*** Excerpted data ***

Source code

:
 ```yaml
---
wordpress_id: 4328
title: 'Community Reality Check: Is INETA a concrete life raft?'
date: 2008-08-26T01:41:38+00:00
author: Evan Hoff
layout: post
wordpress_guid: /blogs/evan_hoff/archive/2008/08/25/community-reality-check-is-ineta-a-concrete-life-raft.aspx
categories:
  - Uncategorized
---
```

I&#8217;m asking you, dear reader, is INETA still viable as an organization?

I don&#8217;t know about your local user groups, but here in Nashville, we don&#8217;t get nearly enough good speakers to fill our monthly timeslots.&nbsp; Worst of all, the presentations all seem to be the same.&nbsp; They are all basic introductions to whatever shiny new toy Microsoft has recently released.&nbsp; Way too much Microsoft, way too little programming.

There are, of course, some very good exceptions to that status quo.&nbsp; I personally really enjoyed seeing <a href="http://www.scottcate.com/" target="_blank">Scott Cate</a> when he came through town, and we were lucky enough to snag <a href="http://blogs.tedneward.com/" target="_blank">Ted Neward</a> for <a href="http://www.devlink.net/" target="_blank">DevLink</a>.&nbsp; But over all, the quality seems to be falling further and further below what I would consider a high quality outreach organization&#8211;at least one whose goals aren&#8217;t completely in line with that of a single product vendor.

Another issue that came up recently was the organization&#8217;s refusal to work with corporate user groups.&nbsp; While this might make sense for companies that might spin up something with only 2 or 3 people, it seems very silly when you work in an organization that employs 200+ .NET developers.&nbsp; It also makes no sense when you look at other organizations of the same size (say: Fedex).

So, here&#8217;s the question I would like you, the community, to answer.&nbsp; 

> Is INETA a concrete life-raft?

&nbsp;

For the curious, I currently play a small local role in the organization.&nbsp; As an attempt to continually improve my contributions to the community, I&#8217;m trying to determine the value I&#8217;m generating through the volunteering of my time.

***

* _What this task involves_: Output the records above precisely.

* _Reply_:
Source code

:
 ```yaml
---
wordpress_id: 4328
title: 'Community Reality Check: Is INETA a concrete life raft?'
date: 2008-08-26T01:41:38+00:00
author: Evan Hoff
layout: post
wordpress_guid: /blogs/evan_hoff/archive/2008/08/25/community-reality-check-is-ineta-a-concrete-life-raft.aspx
categories:
  - Uncategorized
---
```

I&#8217;m asking you, dear reader, is INETA still viable as an organization?

I don&#8217;t know about your local user groups, but here in Nashville, we don&#8217;t get nearly enough good speakers to fill our monthly timeslots.&nbsp; Worst of all, the presentations all seem to be the same.&nbsp; They are all basic introductions to whatever shiny new toy Microsoft has recently released.&nbsp; Way too much Microsoft, way too little programming.

There are, of course, some very good exceptions to that status quo.&nbsp; I personally really enjoyed seeing <a href="http://www.scottcate.com/" target="_blank">Scott Cate</a> when he came through town, and we were lucky enough to snag <a href="http://blogs.tedneward.com/" target="_blank">Ted Neward</a> for <a href="http://www.devlink.net/" target="_blank">DevLink</a>.&nbsp; But over all, the quality seems to be falling further and further below what I would consider a high quality outreach organization&#8211;at least one whose goals aren&#8217;t completely in line with that of a single product vendor.

Another issue that came up recently was the organization&#8217;s refusal to work with corporate user groups.&nbsp; While this might make sense for companies that might spin up something with only 2 or 3 people, it seems very silly when you work in an organization that employs 200+ .NET developers.&nbsp; It also makes no sense when you look at other organizations of the same size (say: Fedex).

So, here&#8217;s the question I would like you, the community, to answer.&nbsp; 

> Is INETA a concrete life-raft?

&nbsp;

For the curious, I currently play a small local role in the organization.&nbsp; As an attempt to continually improve my contributions to the community, I&#8217;m trying to determine the value I&#8217;m generating through the volunteering of my time.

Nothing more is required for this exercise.